--- TO DO ---
Wherever a line below holds the word "Hegel", copy that line.

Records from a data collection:

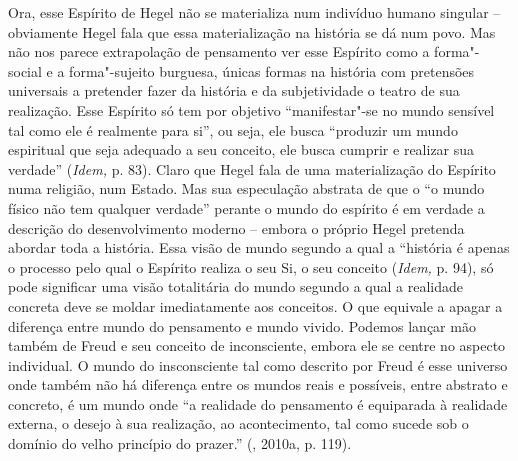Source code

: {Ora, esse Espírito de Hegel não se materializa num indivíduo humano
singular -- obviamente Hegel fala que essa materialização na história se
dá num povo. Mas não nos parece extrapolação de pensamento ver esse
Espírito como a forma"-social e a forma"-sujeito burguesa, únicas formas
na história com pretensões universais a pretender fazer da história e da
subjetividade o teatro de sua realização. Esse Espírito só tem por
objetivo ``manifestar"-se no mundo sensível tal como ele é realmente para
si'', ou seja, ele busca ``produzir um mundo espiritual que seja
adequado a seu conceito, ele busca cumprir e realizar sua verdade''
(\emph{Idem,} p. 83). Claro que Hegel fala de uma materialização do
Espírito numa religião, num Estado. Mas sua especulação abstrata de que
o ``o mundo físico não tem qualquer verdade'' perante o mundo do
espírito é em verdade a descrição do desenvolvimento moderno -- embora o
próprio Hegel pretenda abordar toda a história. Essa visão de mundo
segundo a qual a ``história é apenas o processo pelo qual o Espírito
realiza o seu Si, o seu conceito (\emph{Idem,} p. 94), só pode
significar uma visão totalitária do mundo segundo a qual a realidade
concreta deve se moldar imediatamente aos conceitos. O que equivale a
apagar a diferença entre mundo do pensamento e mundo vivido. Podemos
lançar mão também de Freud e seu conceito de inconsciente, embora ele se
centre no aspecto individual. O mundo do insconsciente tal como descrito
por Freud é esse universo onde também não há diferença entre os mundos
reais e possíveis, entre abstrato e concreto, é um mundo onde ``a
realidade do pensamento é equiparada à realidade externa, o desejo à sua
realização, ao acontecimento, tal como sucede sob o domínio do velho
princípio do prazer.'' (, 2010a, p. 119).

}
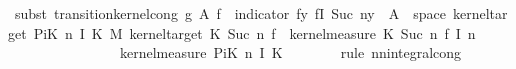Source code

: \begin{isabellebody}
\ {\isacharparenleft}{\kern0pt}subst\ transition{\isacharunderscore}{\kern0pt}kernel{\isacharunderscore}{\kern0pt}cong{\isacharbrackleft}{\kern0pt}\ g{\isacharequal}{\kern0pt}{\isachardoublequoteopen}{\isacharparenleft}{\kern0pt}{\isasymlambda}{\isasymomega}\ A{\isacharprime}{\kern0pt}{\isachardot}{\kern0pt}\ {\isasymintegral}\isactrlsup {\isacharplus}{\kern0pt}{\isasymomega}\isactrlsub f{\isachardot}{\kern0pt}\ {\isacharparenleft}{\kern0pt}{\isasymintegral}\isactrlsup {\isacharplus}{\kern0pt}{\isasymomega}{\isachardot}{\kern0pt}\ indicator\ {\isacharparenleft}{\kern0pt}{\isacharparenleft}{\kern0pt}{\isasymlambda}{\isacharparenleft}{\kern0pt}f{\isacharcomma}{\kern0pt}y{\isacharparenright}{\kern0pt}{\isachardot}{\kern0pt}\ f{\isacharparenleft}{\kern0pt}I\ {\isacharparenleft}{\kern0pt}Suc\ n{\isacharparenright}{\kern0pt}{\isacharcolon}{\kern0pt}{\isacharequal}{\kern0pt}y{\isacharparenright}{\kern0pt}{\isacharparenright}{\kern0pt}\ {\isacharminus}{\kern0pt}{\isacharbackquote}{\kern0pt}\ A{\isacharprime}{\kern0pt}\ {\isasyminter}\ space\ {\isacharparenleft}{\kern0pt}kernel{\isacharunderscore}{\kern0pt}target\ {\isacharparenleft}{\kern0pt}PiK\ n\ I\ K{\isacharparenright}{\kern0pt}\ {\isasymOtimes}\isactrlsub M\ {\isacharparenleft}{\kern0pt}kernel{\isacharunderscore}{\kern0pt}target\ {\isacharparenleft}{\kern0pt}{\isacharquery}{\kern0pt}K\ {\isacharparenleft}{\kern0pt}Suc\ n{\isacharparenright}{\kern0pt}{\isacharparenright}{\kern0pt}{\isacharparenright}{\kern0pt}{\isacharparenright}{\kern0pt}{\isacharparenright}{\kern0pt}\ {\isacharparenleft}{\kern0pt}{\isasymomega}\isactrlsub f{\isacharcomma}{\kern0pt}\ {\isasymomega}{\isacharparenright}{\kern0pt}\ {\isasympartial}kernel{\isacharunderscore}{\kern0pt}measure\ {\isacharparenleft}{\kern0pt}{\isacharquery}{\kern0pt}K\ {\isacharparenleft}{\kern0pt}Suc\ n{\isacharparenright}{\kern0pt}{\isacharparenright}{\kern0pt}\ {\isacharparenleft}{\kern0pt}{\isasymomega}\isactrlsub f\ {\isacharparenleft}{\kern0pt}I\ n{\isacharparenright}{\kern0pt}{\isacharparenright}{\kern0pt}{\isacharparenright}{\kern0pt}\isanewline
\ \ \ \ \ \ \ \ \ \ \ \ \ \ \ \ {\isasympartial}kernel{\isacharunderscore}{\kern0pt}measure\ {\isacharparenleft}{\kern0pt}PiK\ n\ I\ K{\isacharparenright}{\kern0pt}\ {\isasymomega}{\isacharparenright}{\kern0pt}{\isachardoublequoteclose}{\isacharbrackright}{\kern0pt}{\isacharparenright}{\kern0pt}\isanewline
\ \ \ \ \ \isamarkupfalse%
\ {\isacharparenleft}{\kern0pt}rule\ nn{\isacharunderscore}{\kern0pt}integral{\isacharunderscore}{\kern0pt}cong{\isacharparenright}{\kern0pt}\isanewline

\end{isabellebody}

--- TASK RESULT ---
: {Ora, esse Espírito de Hegel não se materializa num indivíduo humano
singular -- obviamente Hegel fala que essa materialização na história se
(\emph{Idem,} p. 83). Claro que Hegel fala de uma materialização do
próprio Hegel pretenda abordar toda a história. Essa visão de mundo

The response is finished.